Дочь конюшего пристально подняла взор на их скриггу, проницательно глядя в глаза старика – и Сигвар уже догадался, каков будет новый вопрос.
– А как звали вдову скригги Дьярви – кто невестой была в этот день на Кровавой Женитьбе, и содеяла после всю эту резню?
Клонсэ прищурился, глядя на братову внучку.
– Иннигейрд. Дочерь Хёскульда Ржавые Зубы – скригги Къеттиров в годы той Смуты Соседей…
– Ну – довольно историй дурных на ночь глядя – а про цену их прочим тем больше…
– Значит есть ещё что рассказать в той истории? – догадалась дочь Гисли, взглянув в глаза скригги.
– Юна ты ещё про всё знать, моя милая – потом расскажу я тебе как-нибудь… Дела́ наши не ждут – а чернила уж сохнут.
Гудрун вновь взяла в пальцы перо.
– Напиши: да хранит его дом сам Единый, и узрит сердце сына Тари́ка Стоси́льного беды в уделах соседа – и обратит Зейд Гонитель Врагов дому Скъервиров в помощь достойнейших ратных мужей, кого породила на свет его родина.
Заскрипело перо в пальцах девушки, оставляя вязь строчек на беленой коже письма.
– Напиши: пусть прибудет не младший брат Абу, а сам Рубящий Меч его дома Заи́д.
– А кто он будет сам? – Гудрун подняла взгляд, вновь оторвавшись от вязи письма.
– Ратоводец, рождённый железом. Тот, кто смерти приносит…
Ночь полновластно вступила в права, и тьма разлеглась вокруг стен Костяного Чертога, устрашая своей непроглядной густой чернотой, как бывает в конце поздней осени. Улетевшие к выраю птицы не оглашали уже граем с криками чащи на кряжах, с холодами замолкли жучки и козявки в пожухших желтеющих травах, и лишь ветер печально выл в голых ветвях, срывая остатки их бурой, багряной и золотой листвы наземь.
Спал раскинувшийся по горным склонам ардкатрах, и лишь в озарённом мерцающими отсветами смоляков и свечниц Ратном Чертоге первые из воителей Эйрэ по-прежнему были недрёмны. Под лившиеся ручьём вино, пиво и мёд текли долгие разговоры и воспоминания, обсуждались задумки и отдавались приказы.
И всё же первое, что собрало их всех воедино, было нежданное возвращение к жизни Убийцы Ёрлов. Время давно миновало полуночь, а он слушал и слушал о том, чем был славен и горек второй год тянувшейся распри – и сам рассказывал друзьям, как благодаря Тийре и своей жаждой жизни вновь встал на ноги из почти мертвецкой увечности от тех полученных ран.
Сын Дэйгрэ слушал речь друга и поддакивал кивком головы, изредка добавляя что-то от себя – о том, что происходило в тот час, когда Лев лежал при смерти в покоях Буи́ры.

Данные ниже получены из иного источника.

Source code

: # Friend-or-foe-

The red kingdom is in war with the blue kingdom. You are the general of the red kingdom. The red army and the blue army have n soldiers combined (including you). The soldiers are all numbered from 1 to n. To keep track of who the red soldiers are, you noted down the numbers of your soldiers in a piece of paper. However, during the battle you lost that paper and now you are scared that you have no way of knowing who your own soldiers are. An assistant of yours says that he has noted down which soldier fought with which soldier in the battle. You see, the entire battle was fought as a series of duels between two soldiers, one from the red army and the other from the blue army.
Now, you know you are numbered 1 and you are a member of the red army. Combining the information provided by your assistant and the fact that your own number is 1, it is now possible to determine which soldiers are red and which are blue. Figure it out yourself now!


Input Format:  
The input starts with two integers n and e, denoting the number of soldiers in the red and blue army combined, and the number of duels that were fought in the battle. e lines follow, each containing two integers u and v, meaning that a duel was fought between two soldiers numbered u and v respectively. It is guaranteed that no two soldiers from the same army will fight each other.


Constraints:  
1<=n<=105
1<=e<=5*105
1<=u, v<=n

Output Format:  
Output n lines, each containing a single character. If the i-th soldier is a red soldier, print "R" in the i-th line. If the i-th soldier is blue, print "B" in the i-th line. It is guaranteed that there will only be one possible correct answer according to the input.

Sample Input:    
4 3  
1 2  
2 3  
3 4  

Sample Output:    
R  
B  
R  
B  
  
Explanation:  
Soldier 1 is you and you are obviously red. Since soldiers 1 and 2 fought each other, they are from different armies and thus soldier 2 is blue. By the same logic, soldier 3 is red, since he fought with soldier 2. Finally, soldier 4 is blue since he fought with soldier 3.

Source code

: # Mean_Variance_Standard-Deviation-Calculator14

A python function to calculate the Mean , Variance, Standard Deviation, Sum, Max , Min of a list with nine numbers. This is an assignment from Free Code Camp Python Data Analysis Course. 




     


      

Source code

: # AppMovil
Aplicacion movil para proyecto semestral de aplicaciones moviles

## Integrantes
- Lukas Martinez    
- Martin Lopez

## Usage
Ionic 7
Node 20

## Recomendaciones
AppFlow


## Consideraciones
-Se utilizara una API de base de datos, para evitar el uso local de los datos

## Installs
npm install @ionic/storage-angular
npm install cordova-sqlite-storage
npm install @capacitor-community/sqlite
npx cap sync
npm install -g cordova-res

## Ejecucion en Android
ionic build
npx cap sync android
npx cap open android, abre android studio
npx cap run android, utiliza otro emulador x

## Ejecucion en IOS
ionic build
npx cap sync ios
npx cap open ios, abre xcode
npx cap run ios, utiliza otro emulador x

По лицу áрвеннида то и дело угадывалось какое-то нетерпение – он порывался иногда перебить речь Áррэйнэ – но затем умолкал, видимо желая что-то сказать ему если не тайно, то хотя бы при меньшем числе посторонних ушей.
Когда его верная тень из Глеáнлох покинула Ратный Чертог и отправилась спать в их покои, Нéамхéйглах не выдержал, и нагнувшись поближе к товарищу тихо сказал:
– Не думал, что вытерплю целый год держать за зубами ещё одну тайну. Да и при Этайн того говорить не хотелось…
– А, какую? – Áррэйнэ был словно спросонья или от каких-то дум погружён весь в себя – и не сразу отозвался на слова Тийре, вертя в ладонях так и не тронутый кубок с вином.
– Она жива, – кратко ответил сын Дэйгрэ, пристально глядя в глаза другу детства.
– Кто? – не понял Áррэйнэ, морща лоб в воспоминаниях – о ком же из женщин кроме Этайн они могли сегодня тут говорить за столом в Ратном Чертоге.
– Спрашиваешь ещё?! Та самая дейвóнская девка, что год назад едва к Шщару тебя не отправила вместе со мной!
Áррэйнэ, казалось, не понимал, о ком ведёт речь сын Медвежьей Рубахи – пока не сообразил.
– Как? Она же мертва давно… сам же ты мне говорил!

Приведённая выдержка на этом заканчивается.